[DATA SHOWN — start]

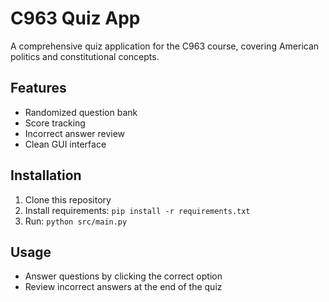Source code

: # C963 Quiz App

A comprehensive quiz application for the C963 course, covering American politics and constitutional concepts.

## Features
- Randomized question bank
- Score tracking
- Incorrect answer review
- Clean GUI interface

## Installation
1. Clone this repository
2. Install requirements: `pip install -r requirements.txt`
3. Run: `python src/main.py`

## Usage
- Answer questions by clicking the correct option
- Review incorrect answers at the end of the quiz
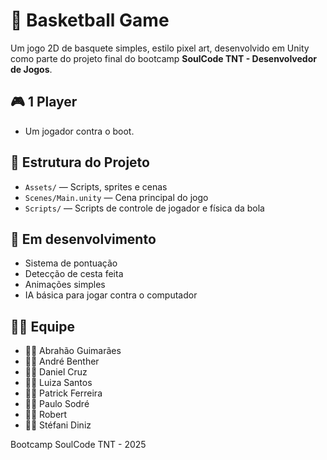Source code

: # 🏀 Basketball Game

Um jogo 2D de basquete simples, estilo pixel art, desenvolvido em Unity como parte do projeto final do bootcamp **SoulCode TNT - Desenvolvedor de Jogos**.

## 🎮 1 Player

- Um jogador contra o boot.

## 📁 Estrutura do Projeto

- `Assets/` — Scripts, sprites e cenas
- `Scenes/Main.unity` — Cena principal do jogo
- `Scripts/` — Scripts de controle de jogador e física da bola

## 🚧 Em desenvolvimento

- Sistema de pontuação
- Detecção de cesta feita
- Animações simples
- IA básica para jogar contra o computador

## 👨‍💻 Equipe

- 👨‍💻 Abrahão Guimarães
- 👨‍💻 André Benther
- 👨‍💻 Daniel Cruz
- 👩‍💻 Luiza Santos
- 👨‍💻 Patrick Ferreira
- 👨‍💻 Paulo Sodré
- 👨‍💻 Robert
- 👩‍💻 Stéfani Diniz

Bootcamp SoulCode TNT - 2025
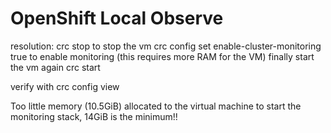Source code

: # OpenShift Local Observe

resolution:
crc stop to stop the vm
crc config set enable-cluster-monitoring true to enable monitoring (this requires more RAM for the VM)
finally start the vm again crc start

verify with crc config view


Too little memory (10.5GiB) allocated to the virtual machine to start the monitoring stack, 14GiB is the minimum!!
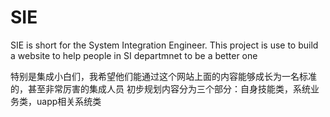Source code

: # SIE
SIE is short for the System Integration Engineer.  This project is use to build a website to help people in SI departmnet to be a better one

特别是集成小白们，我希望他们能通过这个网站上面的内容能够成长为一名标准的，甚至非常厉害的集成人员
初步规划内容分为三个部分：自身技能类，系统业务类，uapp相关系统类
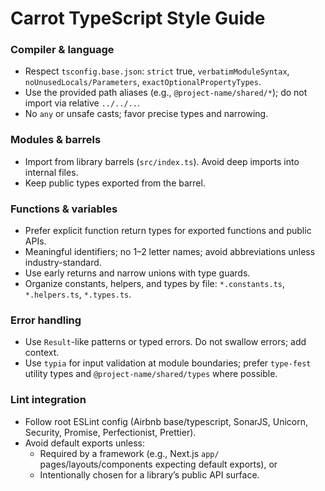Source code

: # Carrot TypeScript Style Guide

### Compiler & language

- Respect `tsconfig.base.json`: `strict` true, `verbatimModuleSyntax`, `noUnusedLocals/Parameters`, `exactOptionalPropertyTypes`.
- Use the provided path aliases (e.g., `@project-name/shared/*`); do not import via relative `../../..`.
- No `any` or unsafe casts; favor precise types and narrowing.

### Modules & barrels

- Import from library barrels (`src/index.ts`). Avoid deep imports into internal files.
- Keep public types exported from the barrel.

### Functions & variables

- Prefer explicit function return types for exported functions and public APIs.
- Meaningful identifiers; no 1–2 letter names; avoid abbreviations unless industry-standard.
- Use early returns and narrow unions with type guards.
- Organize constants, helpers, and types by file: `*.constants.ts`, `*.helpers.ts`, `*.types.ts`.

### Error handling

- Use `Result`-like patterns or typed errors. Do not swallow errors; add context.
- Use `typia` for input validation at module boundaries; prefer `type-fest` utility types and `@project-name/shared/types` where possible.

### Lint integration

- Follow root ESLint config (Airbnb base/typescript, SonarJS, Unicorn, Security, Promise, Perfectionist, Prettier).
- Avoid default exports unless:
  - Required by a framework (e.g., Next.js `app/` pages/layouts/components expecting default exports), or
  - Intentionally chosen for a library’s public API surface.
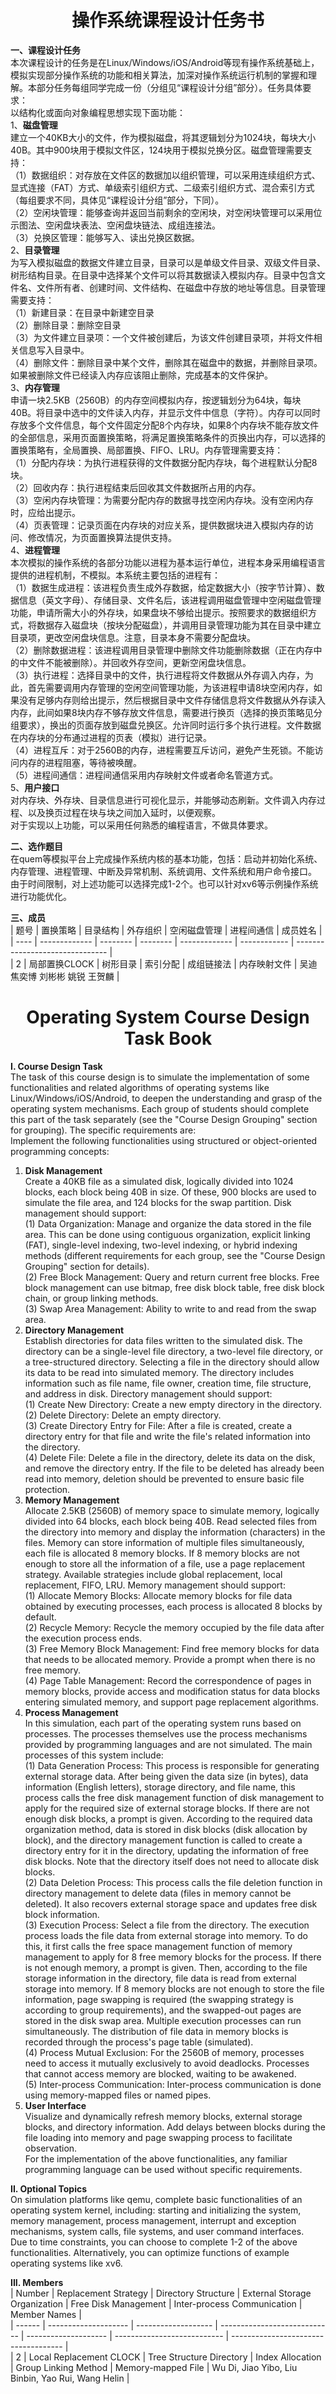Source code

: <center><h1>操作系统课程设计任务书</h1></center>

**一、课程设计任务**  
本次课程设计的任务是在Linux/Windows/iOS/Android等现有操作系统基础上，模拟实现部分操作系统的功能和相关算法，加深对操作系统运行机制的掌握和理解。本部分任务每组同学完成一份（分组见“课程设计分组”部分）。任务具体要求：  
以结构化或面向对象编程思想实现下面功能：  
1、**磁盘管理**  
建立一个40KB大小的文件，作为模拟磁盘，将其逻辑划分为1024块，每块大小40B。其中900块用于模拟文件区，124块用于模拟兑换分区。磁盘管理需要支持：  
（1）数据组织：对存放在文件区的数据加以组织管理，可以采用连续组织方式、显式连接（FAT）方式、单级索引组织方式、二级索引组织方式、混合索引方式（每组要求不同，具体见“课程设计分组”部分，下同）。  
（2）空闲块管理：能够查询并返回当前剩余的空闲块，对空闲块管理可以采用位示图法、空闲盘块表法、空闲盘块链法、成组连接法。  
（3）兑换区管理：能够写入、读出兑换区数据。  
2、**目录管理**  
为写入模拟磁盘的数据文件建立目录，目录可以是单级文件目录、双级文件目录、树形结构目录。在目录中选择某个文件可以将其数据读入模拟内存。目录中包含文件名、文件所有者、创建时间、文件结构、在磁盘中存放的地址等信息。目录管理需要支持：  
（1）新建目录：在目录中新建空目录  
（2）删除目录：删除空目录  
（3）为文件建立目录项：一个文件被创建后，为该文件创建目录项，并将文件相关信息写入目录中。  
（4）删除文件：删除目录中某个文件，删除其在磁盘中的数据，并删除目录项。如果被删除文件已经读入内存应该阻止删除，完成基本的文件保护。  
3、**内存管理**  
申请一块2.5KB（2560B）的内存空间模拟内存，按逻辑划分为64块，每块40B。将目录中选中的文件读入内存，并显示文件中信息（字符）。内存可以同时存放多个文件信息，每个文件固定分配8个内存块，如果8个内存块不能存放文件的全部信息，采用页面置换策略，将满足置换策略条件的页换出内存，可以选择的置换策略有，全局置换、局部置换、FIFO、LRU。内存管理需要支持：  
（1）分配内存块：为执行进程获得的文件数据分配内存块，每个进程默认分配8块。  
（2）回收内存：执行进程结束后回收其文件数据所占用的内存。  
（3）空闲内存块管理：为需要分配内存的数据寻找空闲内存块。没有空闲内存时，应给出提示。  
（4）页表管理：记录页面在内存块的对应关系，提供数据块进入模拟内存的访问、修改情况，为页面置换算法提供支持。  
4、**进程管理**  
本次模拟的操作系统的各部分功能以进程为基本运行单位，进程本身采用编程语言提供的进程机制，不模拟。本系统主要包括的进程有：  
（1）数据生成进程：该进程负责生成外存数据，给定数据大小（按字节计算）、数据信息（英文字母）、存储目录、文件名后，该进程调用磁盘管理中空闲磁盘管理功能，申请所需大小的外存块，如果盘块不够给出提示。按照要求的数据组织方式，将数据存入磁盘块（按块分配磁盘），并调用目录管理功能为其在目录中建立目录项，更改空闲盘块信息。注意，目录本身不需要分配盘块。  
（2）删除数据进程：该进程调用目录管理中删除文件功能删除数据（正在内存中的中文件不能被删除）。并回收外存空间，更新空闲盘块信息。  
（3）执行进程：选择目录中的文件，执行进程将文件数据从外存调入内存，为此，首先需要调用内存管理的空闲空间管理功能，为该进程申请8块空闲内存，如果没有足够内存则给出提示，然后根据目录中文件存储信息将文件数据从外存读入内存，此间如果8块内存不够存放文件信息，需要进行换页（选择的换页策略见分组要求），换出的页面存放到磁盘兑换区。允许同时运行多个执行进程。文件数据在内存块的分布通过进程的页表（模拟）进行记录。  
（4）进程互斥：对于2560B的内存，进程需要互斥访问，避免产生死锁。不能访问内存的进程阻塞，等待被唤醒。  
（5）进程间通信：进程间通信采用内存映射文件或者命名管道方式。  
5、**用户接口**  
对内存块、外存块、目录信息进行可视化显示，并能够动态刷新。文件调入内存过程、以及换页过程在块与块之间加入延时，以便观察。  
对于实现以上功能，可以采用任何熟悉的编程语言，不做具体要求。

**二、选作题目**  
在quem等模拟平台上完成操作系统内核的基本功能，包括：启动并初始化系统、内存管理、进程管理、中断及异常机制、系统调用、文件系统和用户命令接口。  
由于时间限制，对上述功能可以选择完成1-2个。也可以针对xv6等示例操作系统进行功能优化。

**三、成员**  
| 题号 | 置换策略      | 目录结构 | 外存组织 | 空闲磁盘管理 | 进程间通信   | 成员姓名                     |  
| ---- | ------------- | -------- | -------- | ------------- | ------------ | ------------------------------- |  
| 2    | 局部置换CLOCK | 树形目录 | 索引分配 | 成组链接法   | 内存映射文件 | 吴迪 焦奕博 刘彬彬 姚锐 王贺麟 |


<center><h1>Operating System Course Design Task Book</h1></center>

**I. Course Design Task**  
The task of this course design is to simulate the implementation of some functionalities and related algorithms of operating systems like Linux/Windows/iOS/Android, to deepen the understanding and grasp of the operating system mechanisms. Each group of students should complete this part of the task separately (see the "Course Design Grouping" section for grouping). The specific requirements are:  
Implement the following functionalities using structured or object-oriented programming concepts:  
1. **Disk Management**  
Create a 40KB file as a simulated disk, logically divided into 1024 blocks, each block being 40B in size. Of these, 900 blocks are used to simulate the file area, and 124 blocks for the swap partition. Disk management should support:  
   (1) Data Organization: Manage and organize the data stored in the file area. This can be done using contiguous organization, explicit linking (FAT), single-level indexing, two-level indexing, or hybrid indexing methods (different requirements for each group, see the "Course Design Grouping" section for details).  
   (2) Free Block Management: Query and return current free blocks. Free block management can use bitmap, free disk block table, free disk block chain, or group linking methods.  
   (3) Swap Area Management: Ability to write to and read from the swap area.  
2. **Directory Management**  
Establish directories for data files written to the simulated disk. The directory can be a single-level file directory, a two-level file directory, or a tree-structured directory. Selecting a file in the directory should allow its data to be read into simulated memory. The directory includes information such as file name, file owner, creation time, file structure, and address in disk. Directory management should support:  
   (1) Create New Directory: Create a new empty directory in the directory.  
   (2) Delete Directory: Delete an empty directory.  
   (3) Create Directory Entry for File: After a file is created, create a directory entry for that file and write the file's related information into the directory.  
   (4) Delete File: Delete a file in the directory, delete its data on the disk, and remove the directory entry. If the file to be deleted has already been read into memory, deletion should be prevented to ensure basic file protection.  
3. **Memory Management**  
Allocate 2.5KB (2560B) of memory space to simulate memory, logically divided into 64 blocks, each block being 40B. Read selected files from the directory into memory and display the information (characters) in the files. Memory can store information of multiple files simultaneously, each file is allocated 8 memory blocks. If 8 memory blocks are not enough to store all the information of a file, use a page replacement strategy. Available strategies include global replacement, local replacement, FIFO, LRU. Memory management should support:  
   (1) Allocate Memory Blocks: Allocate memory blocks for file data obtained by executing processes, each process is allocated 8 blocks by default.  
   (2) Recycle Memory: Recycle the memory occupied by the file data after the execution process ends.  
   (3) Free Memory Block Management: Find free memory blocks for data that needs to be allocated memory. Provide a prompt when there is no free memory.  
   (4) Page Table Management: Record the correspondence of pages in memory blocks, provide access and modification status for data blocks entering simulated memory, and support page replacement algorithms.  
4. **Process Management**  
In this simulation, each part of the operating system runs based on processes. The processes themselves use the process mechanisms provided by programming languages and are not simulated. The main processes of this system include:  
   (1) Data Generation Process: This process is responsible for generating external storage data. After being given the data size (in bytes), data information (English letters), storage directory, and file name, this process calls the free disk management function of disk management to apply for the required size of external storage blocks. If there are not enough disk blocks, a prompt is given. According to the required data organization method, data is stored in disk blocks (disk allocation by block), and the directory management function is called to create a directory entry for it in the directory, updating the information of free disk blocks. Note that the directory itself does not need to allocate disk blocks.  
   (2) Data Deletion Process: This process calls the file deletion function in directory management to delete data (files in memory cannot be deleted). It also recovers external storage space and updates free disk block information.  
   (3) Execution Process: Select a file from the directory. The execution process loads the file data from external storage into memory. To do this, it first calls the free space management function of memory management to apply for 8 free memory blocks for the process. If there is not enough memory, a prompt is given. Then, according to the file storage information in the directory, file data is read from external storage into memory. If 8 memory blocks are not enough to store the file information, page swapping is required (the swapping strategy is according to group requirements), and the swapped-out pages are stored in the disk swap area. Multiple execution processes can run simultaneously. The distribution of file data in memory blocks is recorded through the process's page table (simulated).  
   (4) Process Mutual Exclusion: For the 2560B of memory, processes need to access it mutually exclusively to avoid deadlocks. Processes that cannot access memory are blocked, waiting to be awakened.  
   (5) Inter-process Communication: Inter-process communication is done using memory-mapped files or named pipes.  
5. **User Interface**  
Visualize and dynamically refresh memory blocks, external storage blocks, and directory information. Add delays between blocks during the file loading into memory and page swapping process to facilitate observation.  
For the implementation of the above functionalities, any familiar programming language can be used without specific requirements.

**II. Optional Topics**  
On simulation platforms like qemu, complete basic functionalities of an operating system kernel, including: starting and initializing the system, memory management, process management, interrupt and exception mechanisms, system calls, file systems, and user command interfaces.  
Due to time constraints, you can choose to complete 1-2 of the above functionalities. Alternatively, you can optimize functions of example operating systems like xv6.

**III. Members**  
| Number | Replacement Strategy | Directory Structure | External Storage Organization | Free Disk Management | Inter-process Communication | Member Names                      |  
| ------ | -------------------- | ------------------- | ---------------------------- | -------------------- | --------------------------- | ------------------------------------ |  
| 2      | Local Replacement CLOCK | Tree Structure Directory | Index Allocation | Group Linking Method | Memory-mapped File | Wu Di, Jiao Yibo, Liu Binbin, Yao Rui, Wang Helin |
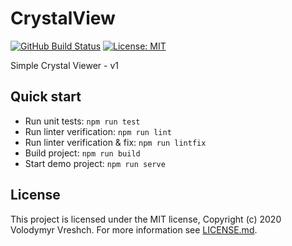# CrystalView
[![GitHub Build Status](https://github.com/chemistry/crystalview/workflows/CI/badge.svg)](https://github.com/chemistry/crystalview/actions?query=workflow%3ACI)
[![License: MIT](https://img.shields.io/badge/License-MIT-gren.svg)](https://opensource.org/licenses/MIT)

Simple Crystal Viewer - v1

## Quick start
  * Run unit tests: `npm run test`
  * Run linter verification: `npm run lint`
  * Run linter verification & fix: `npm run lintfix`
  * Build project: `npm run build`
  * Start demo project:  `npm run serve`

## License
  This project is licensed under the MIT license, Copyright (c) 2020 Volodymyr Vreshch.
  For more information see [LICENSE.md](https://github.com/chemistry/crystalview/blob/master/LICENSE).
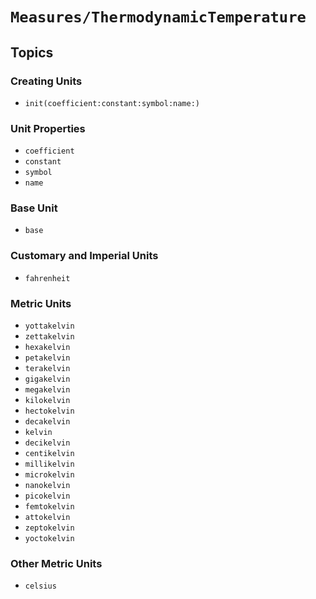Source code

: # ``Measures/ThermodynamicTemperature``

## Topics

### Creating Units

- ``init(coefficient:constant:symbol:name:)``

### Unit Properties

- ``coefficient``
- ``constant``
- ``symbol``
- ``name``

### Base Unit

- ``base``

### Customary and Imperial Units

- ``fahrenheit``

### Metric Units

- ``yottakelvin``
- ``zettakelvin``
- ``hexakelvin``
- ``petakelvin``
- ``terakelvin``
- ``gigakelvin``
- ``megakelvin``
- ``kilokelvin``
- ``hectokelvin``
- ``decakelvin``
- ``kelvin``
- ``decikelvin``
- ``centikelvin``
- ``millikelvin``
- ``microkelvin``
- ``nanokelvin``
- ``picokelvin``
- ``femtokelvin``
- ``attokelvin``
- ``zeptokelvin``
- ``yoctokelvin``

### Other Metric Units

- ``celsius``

[DATA SHOWN — finish]

Look above for the line with "(3) Free Memory" and the line with "4. **Process Management**". Write out those two lines and all the lines between them, exactly, and no others.

   (3) Free Memory Block Management: Find free memory blocks for data that needs to be allocated memory. Provide a prompt when there is no free memory.  
   (4) Page Table Management: Record the correspondence of pages in memory blocks, provide access and modification status for data blocks entering simulated memory, and support page replacement algorithms.  
4. **Process Management**  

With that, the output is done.